Decreto Crescita e calciomercato vanno a braccetto e i club di Serie A potranno avere agevolazioni fiscali nell’acquistare calciatori dall’estero, che siano essi italiani o stranieri.  Tutto nasce dalla volontà dell’attuale Governo, che ha ereditato l’idea da quello immediatamente precedente, di richiamare in Italia i lavoratori espatriati – o stranieri – offrendo loro agevolazioni fiscali. In altre parole: meno tasse da pagare se vieni o torni a lavorare in Italia.

Se fino allo scorso giugno un lavoratore con alte competenze professionali che fosse tornato in Italia avrebbe giovato di una tassazione Irpef sul 70% del proprio reddito di lavoro dipendente, oggi questa percentuale si è ulteriormente abbassata al 30%. Su 100 euro di reddito, ne vengono tassati 30.

Queste misure sono assai meno circostanziate oggi rispetto alle misure varate dall’ultimo governo di centrosinistra ed è così che nell’insieme dei lavoratori professionisti sono finiti per rientrare anche i calciatori.
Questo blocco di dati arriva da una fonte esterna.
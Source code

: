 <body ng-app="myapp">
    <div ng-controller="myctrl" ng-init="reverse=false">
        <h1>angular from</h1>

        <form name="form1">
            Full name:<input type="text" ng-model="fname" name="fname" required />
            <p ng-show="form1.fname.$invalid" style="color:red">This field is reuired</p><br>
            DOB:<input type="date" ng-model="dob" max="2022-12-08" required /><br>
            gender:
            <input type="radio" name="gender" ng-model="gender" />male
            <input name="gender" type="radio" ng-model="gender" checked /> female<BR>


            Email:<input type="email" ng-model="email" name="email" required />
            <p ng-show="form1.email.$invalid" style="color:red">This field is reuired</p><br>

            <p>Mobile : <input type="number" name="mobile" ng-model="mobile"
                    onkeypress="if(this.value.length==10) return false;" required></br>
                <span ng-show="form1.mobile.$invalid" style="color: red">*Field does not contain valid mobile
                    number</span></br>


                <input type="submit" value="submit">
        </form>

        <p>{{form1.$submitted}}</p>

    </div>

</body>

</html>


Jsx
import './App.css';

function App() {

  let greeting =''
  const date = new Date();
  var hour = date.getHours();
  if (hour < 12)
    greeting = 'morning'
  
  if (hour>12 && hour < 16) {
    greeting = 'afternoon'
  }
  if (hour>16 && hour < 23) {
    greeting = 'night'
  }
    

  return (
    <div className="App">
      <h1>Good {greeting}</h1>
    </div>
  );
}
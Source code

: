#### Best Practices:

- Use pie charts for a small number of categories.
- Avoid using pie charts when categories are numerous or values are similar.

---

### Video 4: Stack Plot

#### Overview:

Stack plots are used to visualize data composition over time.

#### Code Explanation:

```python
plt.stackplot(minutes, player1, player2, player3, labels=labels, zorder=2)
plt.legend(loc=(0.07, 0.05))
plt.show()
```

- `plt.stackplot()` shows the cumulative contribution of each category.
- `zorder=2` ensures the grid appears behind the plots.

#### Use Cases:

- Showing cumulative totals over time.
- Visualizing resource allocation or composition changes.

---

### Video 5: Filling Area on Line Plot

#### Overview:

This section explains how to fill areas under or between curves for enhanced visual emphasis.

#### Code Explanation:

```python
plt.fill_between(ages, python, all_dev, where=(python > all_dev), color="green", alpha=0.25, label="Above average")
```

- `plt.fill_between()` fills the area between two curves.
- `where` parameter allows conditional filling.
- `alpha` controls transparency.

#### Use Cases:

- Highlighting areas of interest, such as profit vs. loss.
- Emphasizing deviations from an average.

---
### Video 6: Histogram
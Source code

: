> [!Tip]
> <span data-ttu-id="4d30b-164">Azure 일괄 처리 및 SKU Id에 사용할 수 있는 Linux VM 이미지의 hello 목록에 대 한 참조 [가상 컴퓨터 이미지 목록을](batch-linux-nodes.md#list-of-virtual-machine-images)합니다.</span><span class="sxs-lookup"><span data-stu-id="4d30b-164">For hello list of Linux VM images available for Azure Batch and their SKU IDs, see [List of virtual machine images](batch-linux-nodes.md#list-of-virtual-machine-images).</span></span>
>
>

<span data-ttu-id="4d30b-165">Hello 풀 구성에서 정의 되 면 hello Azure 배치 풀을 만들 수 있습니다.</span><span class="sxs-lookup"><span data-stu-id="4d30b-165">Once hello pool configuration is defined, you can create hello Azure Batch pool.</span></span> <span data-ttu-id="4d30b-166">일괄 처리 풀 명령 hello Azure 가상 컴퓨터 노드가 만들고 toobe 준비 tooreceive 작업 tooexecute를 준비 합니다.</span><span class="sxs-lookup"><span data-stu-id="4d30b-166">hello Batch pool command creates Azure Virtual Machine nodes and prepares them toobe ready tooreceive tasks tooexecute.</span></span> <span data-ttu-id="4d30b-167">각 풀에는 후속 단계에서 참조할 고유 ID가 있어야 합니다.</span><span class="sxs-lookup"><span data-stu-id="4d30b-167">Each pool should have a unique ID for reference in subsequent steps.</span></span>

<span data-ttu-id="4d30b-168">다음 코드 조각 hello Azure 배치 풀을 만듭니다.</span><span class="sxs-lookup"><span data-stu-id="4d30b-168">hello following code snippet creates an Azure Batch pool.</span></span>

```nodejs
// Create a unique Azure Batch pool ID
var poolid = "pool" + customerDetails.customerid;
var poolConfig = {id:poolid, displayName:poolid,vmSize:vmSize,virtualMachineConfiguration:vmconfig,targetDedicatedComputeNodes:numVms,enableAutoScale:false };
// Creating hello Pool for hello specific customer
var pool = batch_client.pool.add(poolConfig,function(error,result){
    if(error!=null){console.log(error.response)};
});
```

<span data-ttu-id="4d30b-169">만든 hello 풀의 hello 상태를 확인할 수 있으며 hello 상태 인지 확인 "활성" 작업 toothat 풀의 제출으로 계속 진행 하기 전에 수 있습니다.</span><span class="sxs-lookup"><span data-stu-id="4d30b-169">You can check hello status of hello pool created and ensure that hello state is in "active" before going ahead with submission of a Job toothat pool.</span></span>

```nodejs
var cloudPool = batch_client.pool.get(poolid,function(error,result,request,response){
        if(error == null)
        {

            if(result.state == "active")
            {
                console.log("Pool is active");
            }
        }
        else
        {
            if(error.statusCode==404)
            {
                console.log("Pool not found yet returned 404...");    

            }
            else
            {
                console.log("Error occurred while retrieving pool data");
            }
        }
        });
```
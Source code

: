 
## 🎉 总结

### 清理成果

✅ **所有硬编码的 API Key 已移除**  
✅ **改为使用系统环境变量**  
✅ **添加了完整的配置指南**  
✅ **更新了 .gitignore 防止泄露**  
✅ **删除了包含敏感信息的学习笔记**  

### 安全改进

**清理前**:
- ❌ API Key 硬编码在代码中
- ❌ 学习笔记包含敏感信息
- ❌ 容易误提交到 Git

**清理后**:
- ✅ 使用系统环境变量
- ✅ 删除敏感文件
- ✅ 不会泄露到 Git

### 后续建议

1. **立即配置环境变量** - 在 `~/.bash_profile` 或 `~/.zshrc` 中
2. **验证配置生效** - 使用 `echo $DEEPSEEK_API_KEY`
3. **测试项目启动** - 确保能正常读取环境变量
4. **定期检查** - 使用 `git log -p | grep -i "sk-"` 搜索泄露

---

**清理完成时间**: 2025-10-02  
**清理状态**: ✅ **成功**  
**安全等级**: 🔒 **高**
O, per meglio dire, gli sportivi professionisti in generale.

Una deroga al Decreto Crescita ha fatto sì che la percentuale di tassazione sul reddito di lavoro dipendente di uno sportivo professionista salisse dal 30% al 50%, ma resta comunque uno sgravio fiscale di non poco conto per le società sportive. Acquisendo calciatori che abbiano avuto un contratto di almeno due anni all’estero, la situazione è sostanzialmente differente e calano le spese a carico delle società.

Se prima, su un contratto da 10 milioni netti all’anno, una società pagava un’aliquota del 43% sull’intero importo (10 milioni, ndr), col Decreto Crescita tradotto in legge lo scorso 9 luglio paga la stessa percentuale di tasse, ma sul 50%, ovvero su 5 milioni di euro. Si passa, quindi, da 4,3 a 2,2 milioni di euro. E questo abbassamento dell’imponibile (percentuale del reddito su cui si impone una tassazione) può durare sino a cinque anni se il lavoratore professionista rimane sotto contratto per almeno due anni in Italia. Una soglia che potrebbe diventare indicativa nelle prossime stagioni: superandola senza cedere un determinato calciatore, ci si potrebbero assicurare altri tre anni di benefici fiscali.

Tanto per fare un calcolo approssimativo, se compro un calciatore dall’estero e gli offro un contratto quinquennale ad un milione di euro netto all’anno, in regime di Decreto Crescita mi costerà all’incirca 1,2 milioni di euro a stagione e 6 milioni in cinque anni. Prima dell’emanazione del medesimo decreto, mi sarebbe costato 7,2 milioni di euro (1,4 all’anno). E va da sé che su contratti più alti di quello preso ad esempio, il risparmio diventa ancora maggiore.

Ed è proprio qui che nasce la vera domanda: da vantaggio finanziario potrebbe presto trasformarsi in uno svantaggio, specialmente se si finirà per abusarne?

Più che di svantaggi, parlerei di possibili difficoltà nel manterere appetibile la venuta in Italia dei campioni, una volta che il periodo di sgravi sarà esaurito spiegava circa un mese fa a CalcioFinanza l’avvocato Carlo Rombolà, docente LUISS e membro della commissione di Diritto Sportivo dell’Ordine degli Avvocati di Roma, rispondendo alla medesima domanda. Bisognerà trovare un equilibrio fra gli incentivi fiscali e le legittime esigenze dell’Erario.